Requirement: Copy each line containing the word "youtube" from the records that follow, please.

Rendered images with source text:

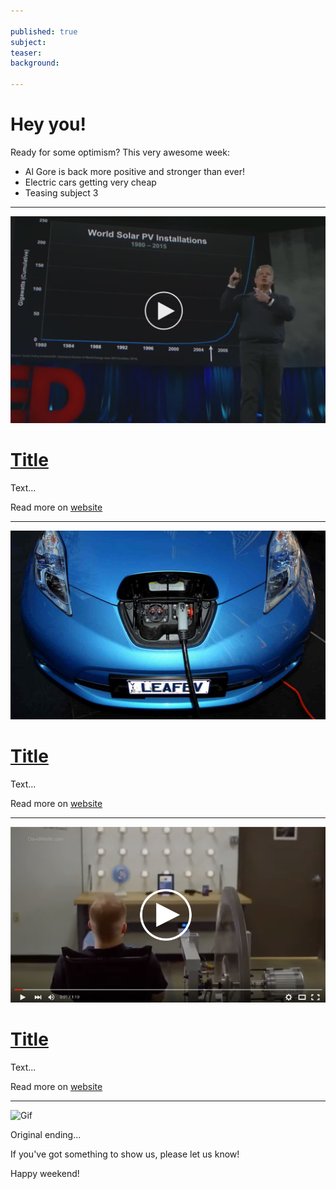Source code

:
 ```yaml
---

published: true
subject:
teaser:
background:

---
```


# Hey you!

Ready for some optimism? This very awesome week:

* Al Gore is back more positive and stronger than ever!
* Electric cars getting very cheap
* Teasing subject 3

---

[<img src="2016-02-26-36-al-gore-play.jpg" width="565"/>](https://www.ted.com/talks/al_gore_the_case_for_optimism_on_climate_change)

# [Title](https://www.ted.com/talks/al_gore_the_case_for_optimism_on_climate_change)

Text...

Read more on [website](https://www.ted.com/talks/al_gore_the_case_for_optimism_on_climate_change)

---

[<img src="2016-02-26-36-electric-car.jpg" width="565"/>](http://www.theguardian.com/environment/2016/feb/25/electric-cars-will-be-cheaper-than-conventional-vehicles-by-2022)

# [Title](http://www.theguardian.com/environment/2016/feb/25/electric-cars-will-be-cheaper-than-conventional-vehicles-by-2022)

Text...

Read more on [website](http://www.theguardian.com/environment/2016/feb/25/electric-cars-will-be-cheaper-than-conventional-vehicles-by-2022)

---

[<img src="2016-02-26-36-bike.png" width="565"/>](https://www.youtube.com/watch?v=MZzNuf32o08&feature=youtu.be)

# [Title](https://www.youtube.com/watch?v=MZzNuf32o08&feature=youtu.be)

Text...

Read more on [website](https://www.youtube.com/watch?v=MZzNuf32o08&feature=youtu.be)

---

![Gif](path)

Original ending...

If you've got something to show us, please let us know!

Happy weekend!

Exercise solution:
[<img src="2016-02-26-36-bike.png" width="565"/>](https://www.youtube.com/watch?v=MZzNuf32o08&feature=youtu.be)
# [Title](https://www.youtube.com/watch?v=MZzNuf32o08&feature=youtu.be)
Read more on [website](https://www.youtube.com/watch?v=MZzNuf32o08&feature=youtu.be)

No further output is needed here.